Fixed versus adjustable rate loans
With a fixed-rate loan, your payment stays the same for the life of the mortgage. The longer you pay, the more of your payment goes toward principal. Your property taxes may go up (or rarely, down), and your insurance rates might vary as well. But generally monthly payments on a fixed-rate loan will be very stable.
Early in a fixed-rate loan, a large percentage of your payment goes toward interest, and a much smaller part goes to principal. The amount paid toward your principal amount goes up slowly each month.
Borrowers can choose a fixed-rate loan in order to lock in a low rate. People select these types of loans because interest rates are low and they want to lock in at the lower rate. If you have an Adjustable Rate Mortgage (ARM) now, refinancing into a fixed-rate loan can offer greater consistency in monthly payments. If you currently have an Adjustable Rate Mortgage (ARM), we can assist you in locking a fixed-rate at the best rate currently available. Call Alternative Mortgage Group at 561-395-4264 to discuss how we can help.
Adjustable Rate Mortgages — ARMs, as we called them above — come in even more varieties. Generally, interest on ARMs are based on an outside index. Some examples of outside indexes are: the 6-month Certificate of Deposit (CD) rate, the 1 year rate on Treasure Securities, the Federal Home Loan Bank's 11th District Cost of Funds Index (COFI), or others.
Most ARM programs have a "cap" that protects you from sudden monthly payment increases. Your ARM may feature a cap on how much your interest rate can increase in one period. For example: no more than a couple percent per year, even though the index the rate is based on goes up by more than two percent. Your loan may feature a "payment cap" that instead of capping the interest directly, caps the amount that your payment can go up in one period. In addition, the great majority of ARMs have a "lifetime cap" — your interest rate can never go over the cap amount.
ARMs usually start at a very low rate that usually increases over time. You've likely read about 5/1 or 3/1 ARMs. For these loans, the initial rate is set for three or five years. It then adjusts every year. These types of loans are fixed for 3 or 5 years, then adjust after the initial period. These loans are best for people who expect to move within three or five years.
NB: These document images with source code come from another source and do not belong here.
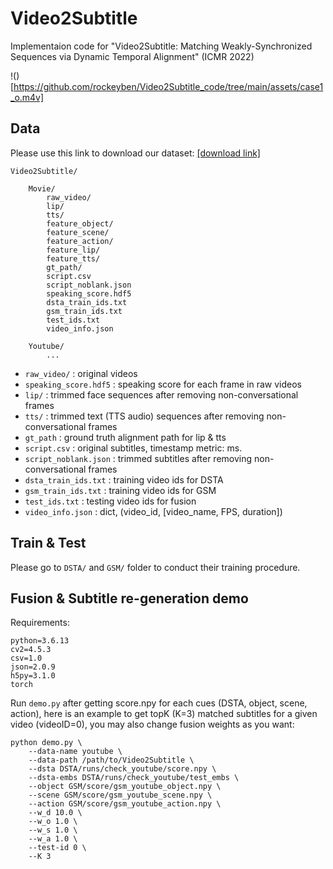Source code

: # Video2Subtitle

Implementaion code for "Video2Subtitle: Matching Weakly-Synchronized Sequences via Dynamic Temporal Alignment" (ICMR 2022)


<!-- <video width="320" height="240" controls>
    <source src="https://github.com/rockeyben/Video2Subtitle_code/tree/main/assets/case1_o.m4v" type="video/mp4">
</video>

<video width="320" height="240" controls>
    <source src="https://github.com/rockeyben/Video2Subtitle_code/tree/main/assets/case1_g.m4v" type="video/mp4">
</video> -->

!()[https://github.com/rockeyben/Video2Subtitle_code/tree/main/assets/case1_o.m4v]


## Data

Please use this link to download our dataset: [[download link]]()

```
Video2Subtitle/
    
    Movie/
        raw_video/
        lip/
        tts/
        feature_object/
        feature_scene/
        feature_action/
        feature_lip/
        feature_tts/
        gt_path/
        script.csv
        script_noblank.json
        speaking_score.hdf5
        dsta_train_ids.txt
        gsm_train_ids.txt
        test_ids.txt
        video_info.json
        
    Youtube/
        ...
```

- `raw_video/` : original videos
- `speaking_score.hdf5` : speaking score for each frame in raw videos
- `lip/` : trimmed face sequences after removing non-conversational frames
- `tts/` : trimmed text (TTS audio) sequences after removing non-conversational frames
- `gt_path` : ground truth alignment path for lip & tts
- `script.csv` : original subtitles, timestamp metric: ms.
- `script_noblank.json` : trimmed subtitles after removing non-conversational frames
- `dsta_train_ids.txt` : training video ids for DSTA
- `gsm_train_ids.txt` : training video ids for GSM
- `test_ids.txt` : testing video ids for fusion
- `video_info.json` : dict, (video_id, [video_name, FPS, duration])

## Train & Test

Please go to `DSTA/` and `GSM/` folder to conduct their training procedure.

## Fusion & Subtitle re-generation demo

Requirements:
```
python=3.6.13
cv2=4.5.3
csv=1.0
json=2.0.9
h5py=3.1.0
torch
```

Run `demo.py` after getting score.npy for each cues (DSTA, object, scene, action), here is an example to get topK (K=3) matched subtitles for a given video (videoID=0), you may also change fusion weights as you want:

```
python demo.py \
    --data-name youtube \
    --data-path /path/to/Video2Subtitle \
    --dsta DSTA/runs/check_youtube/score.npy \
    --dsta-embs DSTA/runs/check_youtube/test_embs \
    --object GSM/score/gsm_youtube_object.npy \
    --scene GSM/score/gsm_youtube_scene.npy \
    --action GSM/score/gsm_youtube_action.npy \
    --w_d 10.0 \
    --w_o 1.0 \
    --w_s 1.0 \
    --w_a 1.0 \
    --test-id 0 \
    --K 3
``` 
 
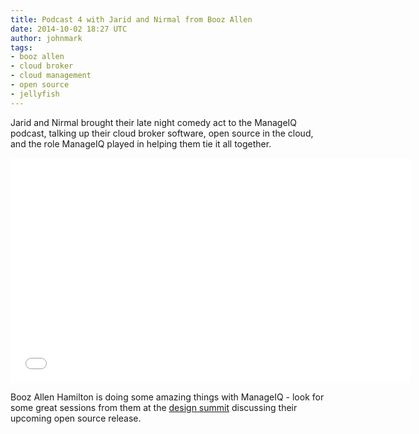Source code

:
 ```yaml
---
title: Podcast 4 with Jarid and Nirmal from Booz Allen
date: 2014-10-02 18:27 UTC
author: johnmark
tags:
- booz allen
- cloud broker
- cloud management
- open source
- jellyfish
---
```


Jarid and Nirmal brought their late night comedy act to the ManageIQ podcast, talking up their cloud broker software, open source in the cloud, and the role ManageIQ played in helping them tie it all together.

<iframe width="640" height="360" src="//www.youtube.com/embed/Xp708MUvRss" frameborder="0" allowfullscreen></iframe>

Booz Allen Hamilton is doing some amazing things with ManageIQ - look for some great sessions from them at the [design summit](http://miqdevsummit14.eventbrite.com/) discussing their upcoming open source release.
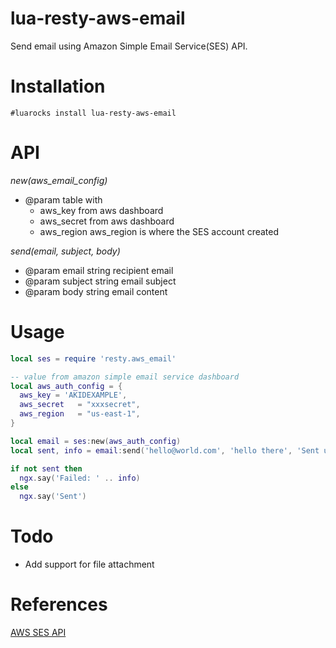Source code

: # lua-resty-aws-email
Send email using Amazon Simple Email Service(SES) API.

# Installation

    #luarocks install lua-resty-aws-email


# API

*new(aws_email_config)*
- @param table with 
  - aws_key from aws dashboard
  - aws_secret from aws dashboard
  - aws_region aws_region is where the SES account created

*send(email, subject, body)*
- @param email string recipient email
- @param subject string email subject
- @param body string email content

# Usage
```lua
local ses = require 'resty.aws_email'

-- value from amazon simple email service dashboard
local aws_auth_config = {
  aws_key = 'AKIDEXAMPLE',
  aws_secret   = "xxxsecret",
  aws_region   = "us-east-1",  
}

local email = ses:new(aws_auth_config)
local sent, info = email:send('hello@world.com', 'hello there', 'Sent using AWS Simple Email Service API') 

if not sent then
  ngx.say('Failed: ' .. info)
else
  ngx.say('Sent')
```

# Todo
- Add support for file attachment


# References
[AWS SES API](https://docs.aws.amazon.com/ses/latest/DeveloperGuide/query-interface-requests.html)

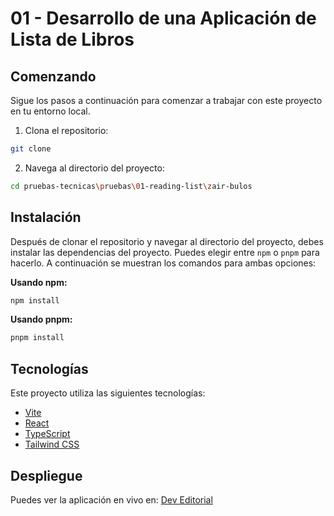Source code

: # 01 - Desarrollo de una Aplicación de Lista de Libros

## Comenzando

Sigue los pasos a continuación para comenzar a trabajar con este proyecto en tu entorno local.

1. Clona el repositorio:

```bash
git clone
```

2. Navega al directorio del proyecto:

```bash
cd pruebas-tecnicas\pruebas\01-reading-list\zair-bulos
```

## Instalación

Después de clonar el repositorio y navegar al directorio del proyecto, debes instalar las dependencias del proyecto. Puedes elegir entre `npm` o `pnpm` para hacerlo. A continuación se muestran los comandos para ambas opciones:

**Usando npm:**

```bash
npm install
```

**Usando pnpm:**

```bash
pnpm install
```

## Tecnologías

Este proyecto utiliza las siguientes tecnologías:

- [Vite](https://vitejs.dev/)
- [React](https://es.react.dev/)
- [TypeScript](https://www.typescriptlang.org/)
- [Tailwind CSS](https://tailwindcss.com/)

## Despliegue

Puedes ver la aplicación en vivo en: [Dev Editorial](https://dev-editorial.vercel.app/)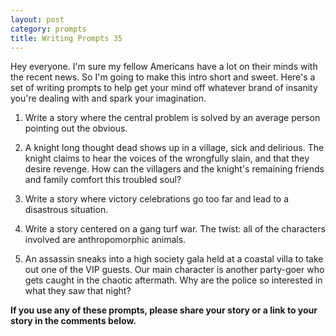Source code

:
 ```yaml
---
layout: post
category: prompts
title: Writing Prompts 35
---
```


Hey everyone. I'm sure my fellow Americans have a lot on their minds with the recent news. So I'm going to make this intro short and sweet. Here's a set of writing prompts to help get your mind off whatever brand of insanity you're dealing with and spark your imagination.

<!--excerpt-->

1. Write a story where the central problem is solved by an average person pointing out the obvious.

2. A knight long thought dead shows up in a village, sick and delirious. The knight claims to hear the voices of the wrongfully slain, and that they desire revenge. How can the villagers and the knight's remaining friends and family comfort this troubled soul?

3. Write a story where victory celebrations go too far and lead to a disastrous situation.

4. Write a story centered on a gang turf war. The twist: all of the characters involved are anthropomorphic animals.

5. An assassin sneaks into a high society gala held at a coastal villa to take out one of the VIP guests. Our main character is another party-goer who gets caught in the chaotic aftermath. Why are the police so interested in what they saw that night?

**If you use any of these prompts, please share your story or a link to your story in the comments below.**
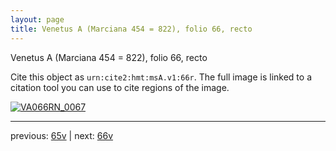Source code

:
 ```yaml
---
layout: page
title: Venetus A (Marciana 454 = 822), folio 66, recto
---
```


Venetus A (Marciana 454 = 822), folio 66, recto

Cite this object as `urn:cite2:hmt:msA.v1:66r`.  The full image is linked to a citation tool you can use to cite regions of the image.

[![VA066RN_0067](http://www.homermultitext.org/iipsrv?IIIF=/project/homer/pyramidal/deepzoom/hmt/vaimg/2017a/VA066RN_0067.tif/full/800,/0/default.jpg)](http://www.homermultitext.org/ict2/?urn=urn:cite2:hmt:vaimg.2017a:VA066RN_0067) 

---

previous:  [65v](../65v/) | next: [66v](../66v/)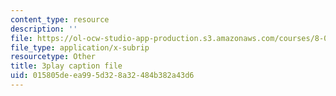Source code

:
 ```yaml
---
content_type: resource
description: ''
file: https://ol-ocw-studio-app-production.s3.amazonaws.com/courses/8-04-quantum-physics-i-spring-2016/015805deea995d328a32484b382a43d6_8KQ-yK2xm60.vtt
file_type: application/x-subrip
resourcetype: Other
title: 3play caption file
uid: 015805de-ea99-5d32-8a32-484b382a43d6
---
```

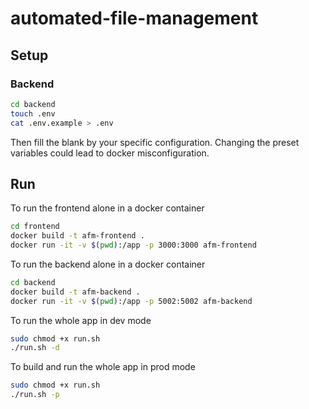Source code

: # automated-file-management

## Setup

### Backend

```bash
cd backend
touch .env
cat .env.example > .env
```
Then fill the blank by your specific configuration.
Changing the preset variables could lead to docker misconfiguration.

## Run

To run the frontend alone in a docker container

```bash
cd frontend
docker build -t afm-frontend .
docker run -it -v $(pwd):/app -p 3000:3000 afm-frontend
```

To run the backend alone in a docker container

```bash
cd backend
docker build -t afm-backend .
docker run -it -v $(pwd):/app -p 5002:5002 afm-backend
```

To run the whole app in dev mode

```bash
sudo chmod +x run.sh
./run.sh -d
```

To build and run the whole app in prod mode

```bash
sudo chmod +x run.sh
./run.sh -p
```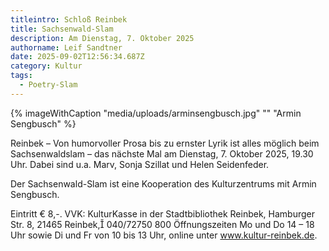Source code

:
 ```yaml
---
titleintro: Schloß Reinbek
title: Sachsenwald-Slam
description: Am Dienstag, 7. Oktober 2025
authorname: Leif Sandtner
date: 2025-09-02T12:56:34.687Z
category: Kultur
tags:
  - Poetry-Slam
---
```

{% imageWithCaption "media/uploads/arminsengbusch.jpg" "" "Armin Sengbusch" %}

Reinbek – Von humorvoller Prosa bis zu ernster Lyrik ist alles möglich beim Sachsenwaldslam – das nächste Mal am Dienstag, 7. Oktober 2025, 19.30 Uhr. Dabei sind u.a. Marv, Sonja Szillat und Helen Seidenfeder. 

Der Sachsenwald-Slam ist eine Kooperation des Kulturzentrums mit Armin Sengbusch. 

Eintritt € 8,-. VVK: KulturKasse in der Stadtbibliothek Reinbek, Hamburger Str. 8, 21465 Reinbek, 040/72750 800 Öffnungszeiten Mo und Do 14 – 18 Uhr sowie Di und Fr von 10 bis 13 Uhr,  online unter www.kultur-reinbek.de.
These types of adjustable rate programs benefit borrowers who will sell their house or refinance before the loan adjusts.
You might choose an Adjustable Rate Mortgage to get a lower initial rate and count on moving, refinancing or simply absorbing the higher rate after the introductory rate goes up. ARMs can be risky in a down market because homeowners could be stuck with rates that go up when they can't sell or refinance at the lower property value.